Koji - what is it? I had never heard of this word until a few years ago. From time to time, I would hear about it from the depths of the kitchen walls as it was quickly tossed into a mix or coated onto something before being whisked away. It could create a completely different product accompanied by a flavor that I otherwise couldn’t recreate through normal culinary processing techniques. After years of taking a back seat to this ingredient, I finally decided to dive head first into the world of Koji and what I found was something much more versatile than I expected.
So I'm sharing a brief explanation of what Koji is, its uses, and also a recipe for making Koji fermented pickles that will blow your mind.
The first recorded use of Koji was back in the 8th century in a book called Harimanokuni Fudoki where it talks about some dried cooked rice becoming wet and then forming a mold on it. Though this doesn’t show who discovered Koji, it does explain that this item was being created at the time in Japan. It was thought that the first use for it was to create sake - an alcoholic rice water that was created through the fermentation of rice.
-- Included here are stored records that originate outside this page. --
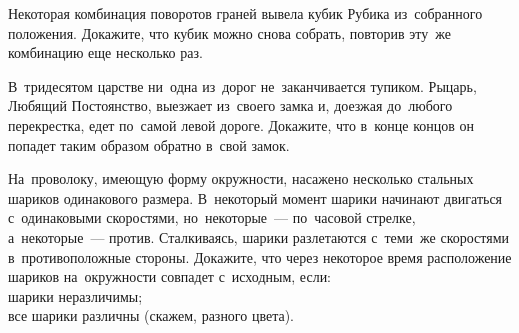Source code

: \begin{problems}
\item
Некоторая комбинация поворотов граней вывела кубик Рубика из~собранного
положения.
Докажите, что кубик можно снова собрать, повторив эту~же комбинацию еще
несколько раз.

\item
В~тридесятом царстве ни~одна из~дорог не~заканчивается тупиком.
Рыцарь, Любящий Постоянство, выезжает из~своего замка и, доезжая до~любого
перекрестка, едет по~самой левой дороге.
Докажите, что в~конце концов он попадет таким образом обратно в~свой замок.

\item
На~проволоку, имеющую форму окружности, насажено несколько стальных шариков
одинакового размера.
В~некоторый момент шарики начинают двигаться с~одинаковыми скоростями,
но~некоторые~--- по~часовой стрелке, а~некоторые~--- против.
Сталкиваясь, шарики разлетаются с~теми~же скоростями в~противоположные стороны.
Докажите, что через некоторое время расположение шариков на~окружности совпадет
с~исходным, если:
\\
\subproblem шарики неразличимы;
\\
\subproblem все шарики различны (скажем, разного цвета).

\end{problems}

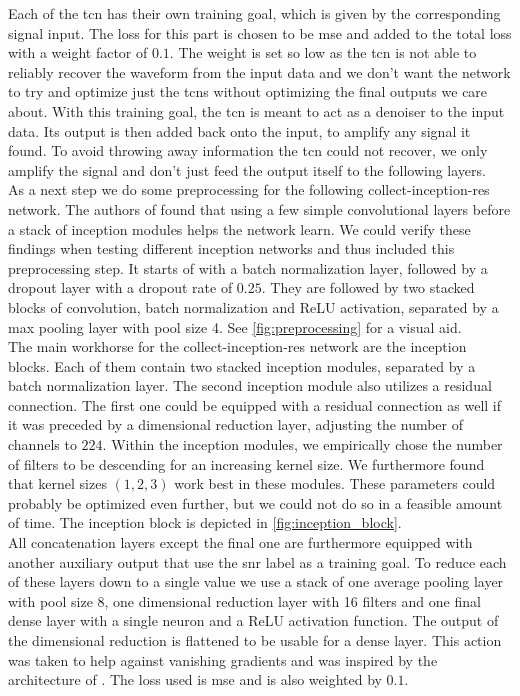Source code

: Each of the \gls{tcn} has their own training goal, which is given by the corresponding signal input. The loss for this part is chosen to be \gls{mse} and added to the total loss with a weight factor of $0.1$. The weight is set so low as the \gls{tcn} is not able to reliably recover the waveform from the input data and we don't want the network to try and optimize just the \gls{tcn}s without optimizing the final outputs we care about. With this training goal, the \gls{tcn} is meant to act as a denoiser to the input data. Its output is then added back onto the input, to amplify any signal it found. To avoid throwing away information the \gls{tcn} could not recover, we only amplify the signal and don't just feed the output itself to the following layers.\\
As a next step we do some preprocessing for the following collect-inception-res network. The authors of \cite{inception_module} found that using a few simple convolutional layers before a stack of inception modules helps the network learn. We could verify these findings when testing different inception networks and thus included this preprocessing step. It starts of with a batch normalization layer, followed by a dropout layer with a dropout rate of $0.25$. They are followed by two stacked blocks of convolution, batch normalization and ReLU activation, separated by a max pooling layer with pool size 4. See \autoref{fig:preprocessing} for a visual aid.\\
The main workhorse for the collect-inception-res network are the inception blocks. Each of them contain two stacked inception modules, separated by a batch normalization layer. The second inception module also utilizes a residual connection. The first one could be equipped with a residual connection as well if it was preceded by a  dimensional reduction layer, adjusting the number of channels to $224$. Within the inception modules, we empirically chose the number of filters to be descending for an increasing kernel size. We furthermore found that kernel sizes $(1,2,3)$ work best in these modules. These parameters could probably be optimized even further, but we could not do so in a feasible amount of time. The inception block is depicted in \autoref{fig:inception_block}.\\
All concatenation layers except the final one are furthermore equipped with another auxiliary output that use the \gls{snr} label as a training goal. To reduce each of these layers down to a single value we use a stack of one average pooling layer with pool size 8, one dimensional reduction layer with 16 filters and one final dense layer with a single neuron and a ReLU activation function. The output of the dimensional reduction is flattened to be usable for a dense layer. This action was taken to help against vanishing gradients and was inspired by the architecture of \cite{inception_module}. The loss used is \gls{mse} and is also weighted by $0.1$.\\
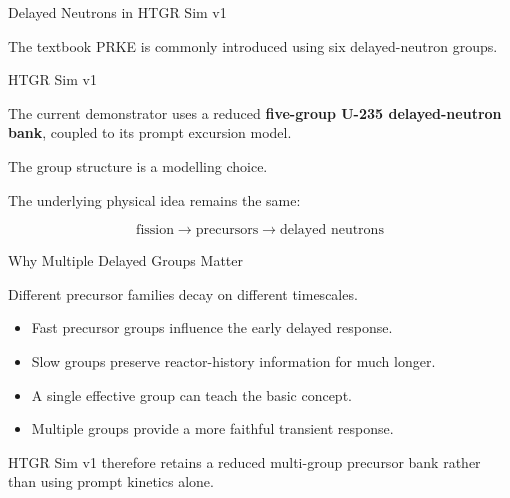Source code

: \documentclass[aspectratio=169]{beamer}
\begin{document}
\begin{frame}{Delayed Neutrons in HTGR Sim v1}

    The textbook PRKE is commonly introduced using six delayed-neutron groups.

    \vspace{1em}

    \begin{block}{HTGR Sim v1}

        The current demonstrator uses a reduced
        \textbf{five-group U-235 delayed-neutron bank},
        coupled to its prompt excursion model.

    \end{block}

    \vspace{1em}

    The group structure is a modelling choice.

    The underlying physical idea remains the same:

    \[
        \text{fission}
        \rightarrow
        \text{precursors}
        \rightarrow
        \text{delayed neutrons}
    \]

\end{frame}



\begin{frame}{Why Multiple Delayed Groups Matter}

    Different precursor families decay on different timescales.

    \vspace{1em}

    \begin{itemize}

        \item Fast precursor groups influence the early delayed response.

        \item Slow groups preserve reactor-history information for much longer.

        \item A single effective group can teach the basic concept.

        \item Multiple groups provide a more faithful transient response.

    \end{itemize}

    \vspace{1em}

    HTGR Sim v1 therefore retains a reduced multi-group precursor bank rather
    than using prompt kinetics alone.

\end{frame}
\end{document}
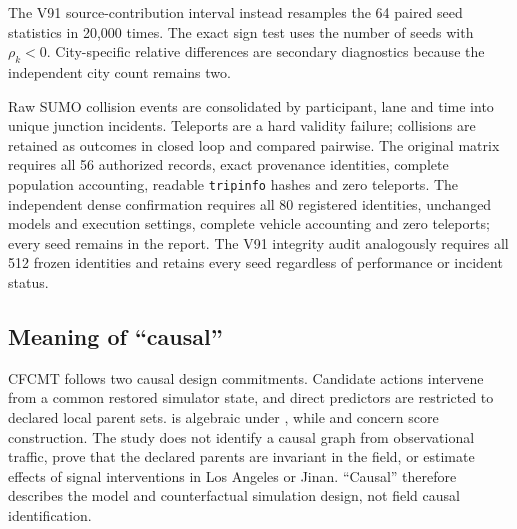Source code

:The V91 source-contribution interval instead resamples the 64 paired seed
statistics in  20,000 times.  The exact sign test
uses the number of seeds with $\rho_k<0$.  City-specific relative differences
are secondary diagnostics because the independent city count remains two.

Raw SUMO collision events are consolidated by participant, lane and time into
unique junction incidents.  Teleports are a hard validity failure; collisions
are retained as outcomes in closed loop and compared pairwise.  The original
matrix requires all 56 authorized records, exact provenance identities, complete
population accounting, readable \texttt{tripinfo} hashes and zero teleports.
The independent dense confirmation requires all 80 registered identities,
unchanged models and execution settings, complete vehicle accounting and zero
teleports; every seed remains in the report.  The V91 integrity audit
analogously requires all 512 frozen identities and
retains every seed regardless of performance or incident status.

\subsection{Meaning of ``causal''}

CFCMT follows two causal design commitments.  Candidate actions intervene
from a common restored simulator state, and direct predictors are restricted
to declared local parent sets.   is algebraic under
, while 
and  concern score construction.  The
study does not identify a causal graph from observational traffic, prove that
the declared parents are invariant in the field, or estimate effects of signal
interventions in Los Angeles or Jinan.  ``Causal'' therefore describes the
model and counterfactual simulation design, not field causal identification.
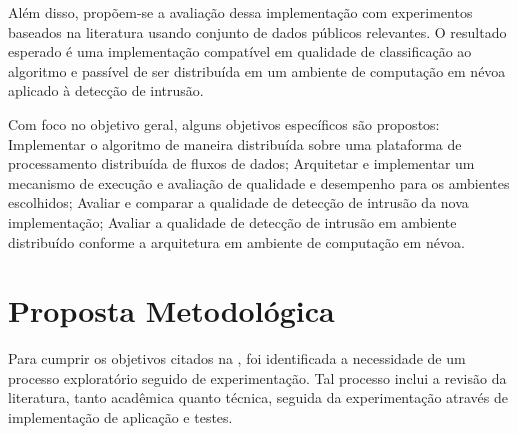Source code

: Além disso, propõem-se a avaliação dessa implementação com experimentos
baseados na literatura usando conjunto de dados públicos relevantes.
O resultado esperado é uma implementação compatível em qualidade de
classificação ao algoritmo \minas e passível de ser distribuída em um ambiente de
computação em névoa aplicado à detecção de intrusão.

Com foco no objetivo geral, alguns objetivos específicos são propostos:
Implementar o algoritmo \minas de maneira distribuída sobre uma plataforma de
processamento distribuída de fluxos de dados;
Arquitetar e implementar um mecanismo de execução e avaliação de qualidade e
desempenho para os ambientes escolhidos;
Avaliar e comparar a qualidade de detecção de intrusão da nova implementação;
Avaliar a qualidade de detecção de intrusão em ambiente distribuído conforme a
arquitetura \arch em ambiente de computação em névoa.



\section{Proposta Metodológica}

Para cumprir os objetivos citados na , foi identificada a necessidade
de um processo exploratório seguido de experimentação. Tal processo inclui a
revisão da literatura, tanto acadêmica quanto técnica, seguida da experimentação
através de implementação de aplicação e testes.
You may still be a bit confused on what Koji is, and for good reason, because Koji is not a single item. Koji is more like a technique that is used to create other products through the inoculation of ingredients with the mold spore Aspergillus oryzae.
Now why would people want to eat mold? For the same reason humans love cheese, dry-aged proteins, or even fermented items like pickles. There is an inherent flavor profile that is developed through the use of Aspergillus oryzae that is hard, if not impossible, to replicate without the use of some form of mold or microbe. Some of our favorite items that we eat every day come from similar molds if not the exact mold used in Koji. Products such as soy sauce, Miso paste, Mirin, sake, Gochujang, rice vinegar and more.
This flavor comes from a simple compound called glutamic acid which is a byproduct created from the mold on Koji. Glutamic acid is also known better yet to be the flavor of Umami. You can learn more about umami and other aspects of flavor in our Flavor Dynamics class which is coming up on Sunday, September 18 at 10am at Lincoln Square.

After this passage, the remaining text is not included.